Mulsanne Resources liquidated as Tinkler's business empire buckles under debt
Mulsanne Resources, a shelf company owned by Australian coal magnate Nathan Tinkler, has been placed in liquidation following failure to pony up AUD$28.4 million owed to Blackwood Corporation (ASX:BWD), further adding to the legion of woes besieging the young mining tycoon.
Fairfax reports that Tinkler, a native of the coal rich Hunter Valley region in New South Wales, agreed earlier this year to acquire a 34% stake Blackwood at 30 cents per share, representing a 50% premium on the then share price, via shelf company Mulsanne.
Following Mulsanne's failure to produce the money today the NSW Supreme Court has ordered that the company be wound up and appointed Ferrier Hodgson as liquidators.
If the liquidator finds that Mulsanne lacks sufficient resources to pay for its liabilities to Blackwood Tinkler could face charges of insolvent trading, while the Australian further reports that he also confronts the possibility of personal bankruptcy proceedings for failure to make payment.
Tinkler, a former electrician turned one of Australia's youngest mining tycoons, has found himself beleaguered by legal and fiscal difficulties of late as coal markets falter and companies drag him to court over unpaid debts.
Whitehaven Coal, which with a 19.4% equity represents the mining tycoon's most sizable investment, has seen its shares plunge by nearly a half since a merger in April with Tinkler's Boardwalk Resources. Tinkler's stake in the company has plunged from $1.1 billion in April to $555 million.
Tinkler's Ocean Street Holdings and Buildev Group was also recently ordered by the NSW Supreme Court to settle an $18 million purchase of an industrial site in Newcastle after repeated court appearances and payment delays.

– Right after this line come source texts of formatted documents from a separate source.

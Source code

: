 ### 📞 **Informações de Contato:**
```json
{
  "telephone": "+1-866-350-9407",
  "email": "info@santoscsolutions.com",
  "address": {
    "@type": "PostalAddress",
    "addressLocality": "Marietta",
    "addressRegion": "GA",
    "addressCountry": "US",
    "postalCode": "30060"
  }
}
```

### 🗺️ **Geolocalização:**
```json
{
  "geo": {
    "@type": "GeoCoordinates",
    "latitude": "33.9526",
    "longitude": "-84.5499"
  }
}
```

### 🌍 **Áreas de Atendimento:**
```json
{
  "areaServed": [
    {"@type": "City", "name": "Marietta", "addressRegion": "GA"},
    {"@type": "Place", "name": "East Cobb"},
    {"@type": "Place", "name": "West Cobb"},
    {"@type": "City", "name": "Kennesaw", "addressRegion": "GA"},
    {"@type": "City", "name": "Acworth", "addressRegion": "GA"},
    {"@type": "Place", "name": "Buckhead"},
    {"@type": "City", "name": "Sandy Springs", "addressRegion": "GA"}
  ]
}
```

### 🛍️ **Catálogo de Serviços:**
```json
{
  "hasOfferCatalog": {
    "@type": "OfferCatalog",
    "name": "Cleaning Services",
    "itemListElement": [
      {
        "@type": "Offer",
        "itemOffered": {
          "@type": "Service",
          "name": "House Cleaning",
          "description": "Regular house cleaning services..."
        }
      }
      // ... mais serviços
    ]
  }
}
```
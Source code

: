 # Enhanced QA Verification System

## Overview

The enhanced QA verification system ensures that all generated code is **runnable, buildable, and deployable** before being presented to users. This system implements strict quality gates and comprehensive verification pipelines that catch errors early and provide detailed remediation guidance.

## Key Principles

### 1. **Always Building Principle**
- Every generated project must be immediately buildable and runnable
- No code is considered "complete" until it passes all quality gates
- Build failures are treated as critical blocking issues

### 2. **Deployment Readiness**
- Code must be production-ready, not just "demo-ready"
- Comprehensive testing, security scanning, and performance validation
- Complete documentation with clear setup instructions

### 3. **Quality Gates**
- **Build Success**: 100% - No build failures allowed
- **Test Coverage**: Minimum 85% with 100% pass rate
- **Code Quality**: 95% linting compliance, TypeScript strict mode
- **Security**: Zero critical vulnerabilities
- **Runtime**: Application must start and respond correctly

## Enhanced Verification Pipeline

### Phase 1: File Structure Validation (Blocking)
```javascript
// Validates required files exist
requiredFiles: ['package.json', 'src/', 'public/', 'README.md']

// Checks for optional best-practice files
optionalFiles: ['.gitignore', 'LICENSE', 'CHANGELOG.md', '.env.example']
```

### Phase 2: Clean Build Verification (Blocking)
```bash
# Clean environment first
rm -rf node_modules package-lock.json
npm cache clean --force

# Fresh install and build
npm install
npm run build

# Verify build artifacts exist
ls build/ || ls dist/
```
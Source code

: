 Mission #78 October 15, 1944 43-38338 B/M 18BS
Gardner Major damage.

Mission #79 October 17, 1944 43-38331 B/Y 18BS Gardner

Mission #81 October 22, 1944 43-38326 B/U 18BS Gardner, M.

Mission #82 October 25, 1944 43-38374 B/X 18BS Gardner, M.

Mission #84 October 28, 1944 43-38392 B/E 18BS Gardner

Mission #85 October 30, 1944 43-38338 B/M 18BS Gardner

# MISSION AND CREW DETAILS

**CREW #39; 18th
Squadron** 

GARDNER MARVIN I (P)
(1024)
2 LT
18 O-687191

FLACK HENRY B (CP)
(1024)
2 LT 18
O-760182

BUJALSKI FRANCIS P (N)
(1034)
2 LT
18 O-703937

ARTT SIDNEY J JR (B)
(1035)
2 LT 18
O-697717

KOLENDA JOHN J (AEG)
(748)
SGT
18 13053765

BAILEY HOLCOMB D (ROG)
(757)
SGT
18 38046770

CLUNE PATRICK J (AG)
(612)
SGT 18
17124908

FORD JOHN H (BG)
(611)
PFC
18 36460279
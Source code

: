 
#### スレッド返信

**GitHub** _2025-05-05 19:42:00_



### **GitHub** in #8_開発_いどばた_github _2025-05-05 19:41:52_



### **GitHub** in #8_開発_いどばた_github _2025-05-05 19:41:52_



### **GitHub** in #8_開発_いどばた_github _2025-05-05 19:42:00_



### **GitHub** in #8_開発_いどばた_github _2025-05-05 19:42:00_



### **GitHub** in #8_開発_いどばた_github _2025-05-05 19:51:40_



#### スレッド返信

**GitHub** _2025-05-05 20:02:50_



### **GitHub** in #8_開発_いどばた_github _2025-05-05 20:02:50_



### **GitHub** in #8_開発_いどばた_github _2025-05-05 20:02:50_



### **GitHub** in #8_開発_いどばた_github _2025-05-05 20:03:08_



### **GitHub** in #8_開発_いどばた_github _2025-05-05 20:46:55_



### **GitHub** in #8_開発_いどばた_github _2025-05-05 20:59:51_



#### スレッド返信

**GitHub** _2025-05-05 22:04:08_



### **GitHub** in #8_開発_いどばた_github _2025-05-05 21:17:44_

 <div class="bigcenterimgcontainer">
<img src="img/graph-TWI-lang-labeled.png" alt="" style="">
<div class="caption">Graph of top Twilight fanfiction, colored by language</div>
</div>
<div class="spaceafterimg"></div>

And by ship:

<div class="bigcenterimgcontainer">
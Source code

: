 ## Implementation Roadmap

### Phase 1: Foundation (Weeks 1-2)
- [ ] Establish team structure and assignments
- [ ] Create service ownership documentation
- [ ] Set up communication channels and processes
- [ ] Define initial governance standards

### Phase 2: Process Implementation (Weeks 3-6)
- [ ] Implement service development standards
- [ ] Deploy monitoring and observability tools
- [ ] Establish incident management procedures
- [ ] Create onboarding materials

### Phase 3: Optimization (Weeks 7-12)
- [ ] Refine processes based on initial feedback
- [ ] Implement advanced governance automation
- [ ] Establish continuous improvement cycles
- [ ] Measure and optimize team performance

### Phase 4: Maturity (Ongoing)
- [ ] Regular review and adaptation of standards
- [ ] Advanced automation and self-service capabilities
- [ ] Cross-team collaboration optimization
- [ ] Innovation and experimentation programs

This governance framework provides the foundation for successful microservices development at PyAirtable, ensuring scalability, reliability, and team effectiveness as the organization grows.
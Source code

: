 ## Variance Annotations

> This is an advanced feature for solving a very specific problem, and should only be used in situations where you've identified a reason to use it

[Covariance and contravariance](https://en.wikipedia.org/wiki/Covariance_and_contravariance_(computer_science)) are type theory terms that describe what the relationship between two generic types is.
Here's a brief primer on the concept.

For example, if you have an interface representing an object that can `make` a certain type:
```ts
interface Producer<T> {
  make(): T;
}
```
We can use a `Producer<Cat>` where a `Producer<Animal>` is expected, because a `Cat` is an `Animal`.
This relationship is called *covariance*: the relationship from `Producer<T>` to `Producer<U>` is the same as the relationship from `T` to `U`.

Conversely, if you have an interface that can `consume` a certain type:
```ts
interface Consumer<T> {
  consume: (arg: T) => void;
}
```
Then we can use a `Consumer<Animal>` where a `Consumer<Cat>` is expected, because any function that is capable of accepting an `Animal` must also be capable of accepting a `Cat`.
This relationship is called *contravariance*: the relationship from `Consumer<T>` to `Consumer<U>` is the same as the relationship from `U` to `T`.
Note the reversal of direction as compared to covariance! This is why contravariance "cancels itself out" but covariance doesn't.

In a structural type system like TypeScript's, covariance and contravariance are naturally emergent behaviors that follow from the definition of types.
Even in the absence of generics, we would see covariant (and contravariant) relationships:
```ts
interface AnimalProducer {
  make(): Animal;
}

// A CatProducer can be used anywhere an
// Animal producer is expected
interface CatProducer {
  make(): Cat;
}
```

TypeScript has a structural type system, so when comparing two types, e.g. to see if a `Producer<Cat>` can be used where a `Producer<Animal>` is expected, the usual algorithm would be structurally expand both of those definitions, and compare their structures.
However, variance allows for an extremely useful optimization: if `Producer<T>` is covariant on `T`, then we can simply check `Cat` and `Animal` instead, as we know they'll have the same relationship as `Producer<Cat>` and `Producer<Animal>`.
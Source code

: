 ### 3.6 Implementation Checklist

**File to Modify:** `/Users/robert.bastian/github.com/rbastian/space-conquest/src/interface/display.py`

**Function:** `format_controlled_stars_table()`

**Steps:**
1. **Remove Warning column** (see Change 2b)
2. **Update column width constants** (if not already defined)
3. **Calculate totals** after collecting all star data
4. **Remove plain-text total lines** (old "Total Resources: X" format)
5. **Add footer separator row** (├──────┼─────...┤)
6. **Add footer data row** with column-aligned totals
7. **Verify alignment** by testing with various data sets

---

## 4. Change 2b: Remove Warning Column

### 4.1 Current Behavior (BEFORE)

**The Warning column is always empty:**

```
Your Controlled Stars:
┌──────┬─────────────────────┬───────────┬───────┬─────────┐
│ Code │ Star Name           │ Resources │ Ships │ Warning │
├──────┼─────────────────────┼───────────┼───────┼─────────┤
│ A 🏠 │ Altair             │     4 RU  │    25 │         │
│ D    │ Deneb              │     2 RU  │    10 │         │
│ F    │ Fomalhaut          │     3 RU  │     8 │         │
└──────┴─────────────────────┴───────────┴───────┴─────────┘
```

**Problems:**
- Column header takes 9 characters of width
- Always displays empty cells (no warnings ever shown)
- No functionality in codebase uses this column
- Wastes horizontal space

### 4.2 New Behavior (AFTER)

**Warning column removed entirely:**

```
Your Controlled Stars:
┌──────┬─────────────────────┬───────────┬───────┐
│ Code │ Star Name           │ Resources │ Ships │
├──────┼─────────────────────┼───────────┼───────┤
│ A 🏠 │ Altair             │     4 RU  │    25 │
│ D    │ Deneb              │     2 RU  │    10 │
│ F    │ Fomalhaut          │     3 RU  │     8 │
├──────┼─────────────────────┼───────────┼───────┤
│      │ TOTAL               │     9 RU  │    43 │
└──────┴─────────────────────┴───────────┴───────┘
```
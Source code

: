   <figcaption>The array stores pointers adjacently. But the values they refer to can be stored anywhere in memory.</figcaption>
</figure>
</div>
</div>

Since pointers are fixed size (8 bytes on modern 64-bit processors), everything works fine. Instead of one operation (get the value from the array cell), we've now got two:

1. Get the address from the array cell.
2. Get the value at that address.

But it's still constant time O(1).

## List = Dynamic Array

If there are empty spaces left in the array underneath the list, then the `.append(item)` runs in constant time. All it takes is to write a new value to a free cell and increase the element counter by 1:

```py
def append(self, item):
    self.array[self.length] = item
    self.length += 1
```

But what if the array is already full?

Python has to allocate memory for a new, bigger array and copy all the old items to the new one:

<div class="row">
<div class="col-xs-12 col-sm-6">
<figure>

The Novocastrian tycoon's involvement in thoroughbred horses has been especially fraught, with his Patinack Farm only just averting liquidation proceedings last week after settling disputes with several different government bodies for a cumulative sum reportedly in the millions.
Tinkler was also ordered by Racing Victoria to pay over $1 million in outstanding amounts just prior to last month's Caulfield Carnival in Melbourne.
Although Tinkler has a well-established history of deferring debt repayments the Mulsanne case marks the first occasion that one of his companies has been liquidated as a consequence of tardy settlement.